While the program will continue beyond the current mayoral term, Glowczewski says it is critical to find a way for the program to self-fund in the future. She would like to see legislation from City Council in support of the program, to continue to build support until Project ACORN becomes just another City program.
Getting it Right with Community Engagement
Glowczewski says that this is a social justice project. “We are trying to build our own, and that is something that I think everybody here is committed to and very interested in: how do we get Akron residents to work in the communities they live in? How do we get Akron residents to be involved in the government?”
To this end, Glowczewski believes the community engagement portion of the project is incredibly important.
“We want to make sure that the people coming in and speaking in these communities resonate with the people who live in these communities,” she says.
Glowczewski recalls hearing a story from Collins about a tree planting project in Detroit, Michigan that failed miserably because the people doing the planting did not talk to the people who actually lived in the community before planting the trees.

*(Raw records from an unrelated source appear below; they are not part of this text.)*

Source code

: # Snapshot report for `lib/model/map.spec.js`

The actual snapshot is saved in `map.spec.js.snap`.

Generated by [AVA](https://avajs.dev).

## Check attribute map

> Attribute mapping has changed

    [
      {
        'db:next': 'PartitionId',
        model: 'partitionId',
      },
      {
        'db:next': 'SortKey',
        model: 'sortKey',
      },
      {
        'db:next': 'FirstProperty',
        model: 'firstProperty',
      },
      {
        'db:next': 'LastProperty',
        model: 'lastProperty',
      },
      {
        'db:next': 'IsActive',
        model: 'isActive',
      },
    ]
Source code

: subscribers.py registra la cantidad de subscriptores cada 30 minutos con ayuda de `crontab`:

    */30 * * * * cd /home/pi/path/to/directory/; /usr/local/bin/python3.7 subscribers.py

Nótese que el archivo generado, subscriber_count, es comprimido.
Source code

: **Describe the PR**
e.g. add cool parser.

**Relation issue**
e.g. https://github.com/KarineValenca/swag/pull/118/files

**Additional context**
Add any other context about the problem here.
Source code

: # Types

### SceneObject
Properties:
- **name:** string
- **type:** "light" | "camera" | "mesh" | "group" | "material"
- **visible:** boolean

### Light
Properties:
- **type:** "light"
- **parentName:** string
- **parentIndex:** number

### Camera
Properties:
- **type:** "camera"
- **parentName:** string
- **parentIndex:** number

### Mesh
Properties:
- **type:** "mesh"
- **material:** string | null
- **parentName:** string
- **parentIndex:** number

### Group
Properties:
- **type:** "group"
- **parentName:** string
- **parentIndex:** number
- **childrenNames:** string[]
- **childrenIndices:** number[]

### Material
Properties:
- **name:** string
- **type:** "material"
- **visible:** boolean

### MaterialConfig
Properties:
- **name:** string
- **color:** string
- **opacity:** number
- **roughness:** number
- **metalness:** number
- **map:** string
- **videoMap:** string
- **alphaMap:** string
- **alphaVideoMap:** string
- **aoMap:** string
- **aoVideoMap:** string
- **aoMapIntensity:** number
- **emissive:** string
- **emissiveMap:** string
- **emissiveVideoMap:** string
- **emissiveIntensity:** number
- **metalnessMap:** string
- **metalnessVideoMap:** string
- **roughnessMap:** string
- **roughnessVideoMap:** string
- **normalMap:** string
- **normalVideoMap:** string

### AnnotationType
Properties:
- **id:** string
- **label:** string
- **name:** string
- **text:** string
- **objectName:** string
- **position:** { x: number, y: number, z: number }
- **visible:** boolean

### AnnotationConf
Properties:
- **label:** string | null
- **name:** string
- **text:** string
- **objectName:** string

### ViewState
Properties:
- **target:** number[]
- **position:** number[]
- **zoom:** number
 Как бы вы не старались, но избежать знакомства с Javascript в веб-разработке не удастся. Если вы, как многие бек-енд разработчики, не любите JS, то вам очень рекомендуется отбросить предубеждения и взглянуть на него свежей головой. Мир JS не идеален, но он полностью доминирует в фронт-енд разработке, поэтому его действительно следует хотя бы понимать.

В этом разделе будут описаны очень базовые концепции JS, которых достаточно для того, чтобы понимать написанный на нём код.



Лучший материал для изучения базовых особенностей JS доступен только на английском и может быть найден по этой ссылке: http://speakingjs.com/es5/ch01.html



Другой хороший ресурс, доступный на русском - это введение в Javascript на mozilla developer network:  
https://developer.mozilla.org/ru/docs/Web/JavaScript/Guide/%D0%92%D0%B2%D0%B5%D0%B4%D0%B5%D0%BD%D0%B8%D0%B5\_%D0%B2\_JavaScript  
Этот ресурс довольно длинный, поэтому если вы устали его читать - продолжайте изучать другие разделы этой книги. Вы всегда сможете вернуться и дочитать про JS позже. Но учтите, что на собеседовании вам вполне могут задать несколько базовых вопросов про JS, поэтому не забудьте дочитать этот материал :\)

She was likely referring to the 2014 tree-planting project by a local Detroit environmental nonprofit called The Greening of Detroit (TGD). TGD partnered with the City of Detroit to increase tree-planting to 1,000 to 5,000 new trees per year, which would require more participation from residents — homeowners would need to be willing to allow the planting of these new trees. However, of the 7,500 residents TGD approached, about one quarter of them declined to have trees planted in front of their homes. Interviews with residents and staff members revealed that the rejections were largely due to distrust of the city and a lack of connection with the tree planters and TGD, which had only one community-outreach person on staff. That outreach person did not involve neighborhood residents in the planning of the reforestry program.
“They meant well, but they didn’t know the history,” Glowczewski says. “They didn’t have a backstory and they didn’t reach out to these people, and that is definitely not something that I want this program to run into.”
She explains the need to have someone come in who is not from the City: “I think that’s also important. It’s not the city coming in telling you what they want.”
Instead, community engagement partners come in and listen, engage, and are interested in knowing what the residents want for their neighborhoods. Rather than environmentalists coming into a neighborhood and thinking they know what’s best for the area because they know about trees, a community engagement partner will come in and ask what the residents feel about a tree program, what they want, what they do not like.
“So that is an important thing to keep in the budget,” Glowczewski says.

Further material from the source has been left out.